### [Records for this exercise]

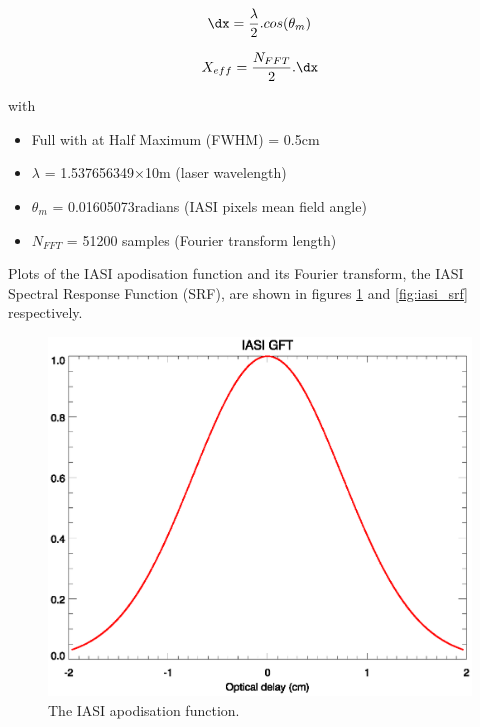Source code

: \begin{equation}
  \dx = \frac{\lambda}{2}.cos(\theta_{m})
  \label{eqn:dx_eff}
\end{equation}

\begin{equation}
  X_{eff} = \frac{N_{FFT}}{2}.\dx
  \label{eqn:x_eff}
\end{equation}

with
\begin{itemize}
  \item{Full with at Half Maximum (FWHM) = 0.5cm}
  \item{$\lambda$ = 1.537656349$\times$10m (laser wavelength)}
  \item{$\theta_{m}$ = 0.01605073radians (IASI pixels mean field angle)}
  \item{$N_{FFT}$ = 51200 samples (Fourier transform length)}
\end{itemize}

Plots of the IASI apodisation function and its Fourier transform, the IASI Spectral Response Function (SRF), are shown in figures \ref{fig:iasi_gft} and \ref{fig:iasi_srf} respectively.

\begin{figure}[htp]
  \centering
  \includegraphics[scale=0.8]{graphics/IASI_GFT.eps}
  \caption{The IASI apodisation function.}
  \label{fig:iasi_gft}
\end{figure}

### [Action item]
Out of the entries, pull every line that mentions "frac".

### [Expected answer]
  \dx = \frac{\lambda}{2}.cos(\theta_{m})
  X_{eff} = \frac{N_{FFT}}{2}.\dx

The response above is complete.